The Company has made a capital investment of Rs 83.03 Lacs on energy conservation during the year, the details of which are provided below:-



Capital Investment Sub Total (Amount

In Lacs)

1. Air Leakage reduction 2.88
2. Transformer IE3 Scheneider (Energy Efficient) 2.00
3. A/C five stare rating (5 Nos) (1004 Plant) 2.50
4. A/C five stare rating (5 Nos) (1005 Plant) 2.50
5. VRV Installed in Assembly area 48.30
6. Improvement of CC Shop Furnace skin temp 10.00
7. Energy efficient motor installation 2.00
8. Improvement in Machine Unloading time of Toshiba 250T Machine 7.35
9. Reduction in MF 200 Kg gas consumption 3.50
10 Implementation of Cen. Coolant System 2.00
Grand Total 83.03


i) Research & Development (R&D) - FORM B

1. Specific R&D areas in which R&D carried out by the Company

During recent times, there are increasing technology trends, upcoming regulations, increasing quality and reliability requirements, increasing cost reduction pressures from customers, the Company has increased its focus on product reliability and innovation. For domestic as well as International customers, Company focused on developing products which meet the changing emission regulations i.e. BS IV to BS VI Cost innovations to get entry into new vehicle segments mainly Construction, all terrain vehicles and Agriculture vehicles. Company is developing mechatronic & electronic products and co-development with customers on R&D projects. Some of the areas where R&D effort was put are:-

Intellectual Property Rights

• Filed 20 new patent applications for new concepts in various Product and Process design in 2018-19. Highlight was the granting of first patent in Japan for Key Less Ignition Switch cum steering Lock

Mechanical Products

• Fuel tank caps meeting BS VI regulations design activities started for major two wheeler OEMs

• Bayonet type Fuel Tank Cap with high pressure valve meeting BSVI norms for Scooter designed and validated.

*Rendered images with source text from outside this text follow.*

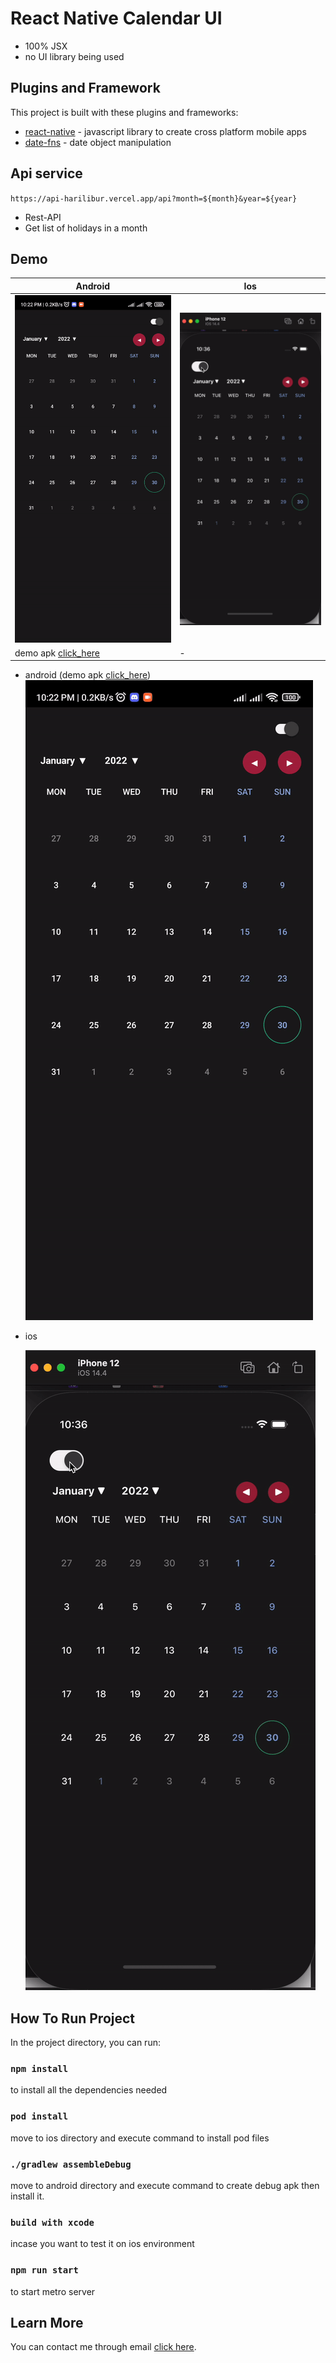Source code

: # React Native Calendar UI

- 100% JSX
- no UI library being used

## Plugins and Framework

This project is built with these plugins and frameworks:

- [react-native](https://github.com/facebook/react-native) - javascript library to create cross platform mobile apps
- [date-fns](https://www.npmjs.com/package/date-fns) - date object manipulation

## Api service

`https://api-harilibur.vercel.app/api?month=${month}&year=${year}`

- Rest-API
- Get list of holidays in a month

## Demo

| Android                                                                                                                               | Ios                                                                                                                          |
| ------------------------------------------------------------------------------------------------------------------------------------- | ---------------------------------------------------------------------------------------------------------------------------- |
| ![Android Demo GIF](https://raw.githubusercontent.com/vitorizkiimanda/personal.calendarui.reactnative/develop/demo/android-demo.gif)  | ![Ios Demo GIF](https://raw.githubusercontent.com/vitorizkiimanda/personal.calendarui.reactnative/develop/demo/ios-demo.gif) |
| demo apk [click_here](https://raw.githubusercontent.com/vitorizkiimanda/personal.calendarui.reactnative/develop/demo/app-release.apk) | -                                                                                                                            |

- android (demo apk [click_here](https://raw.githubusercontent.com/vitorizkiimanda/personal.calendarui.reactnative/develop/demo/app-release.apk))
  ![Alt Text](https://raw.githubusercontent.com/vitorizkiimanda/personal.calendarui.reactnative/develop/demo/android-demo.gif)
- ios

  ![Alt Text](https://raw.githubusercontent.com/vitorizkiimanda/personal.calendarui.reactnative/develop/demo/ios-demo.gif)

## How To Run Project

In the project directory, you can run:

### `npm install`

to install all the dependencies needed

### `pod install`

move to ios directory and execute command to install pod files

### `./gradlew assembleDebug`

move to android directory and execute command to create debug apk then install it.

### `build with xcode`

incase you want to test it on ios environment

### `npm run start`

to start metro server

## Learn More

You can contact me through email [click here](mailto:vitorizkiimanda@gmail.com).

• Sealed Ignition switch for ATV - Product validated and regular supplies started.

• New concept Steering lock for Triumph - Under development.

• Glove Box Lock with Latch for Polaris Slingshot.

• Ignition switch cum steering lock with integrated connector & multi-function module.

• New concept for Ignition Switch cum Steering Lock integrated with Cable actuation Mechanism developed - under validation.

• New Product line of Mechanical control Cables added with complete plant and Lab testing facilities set up in Pant Nagar.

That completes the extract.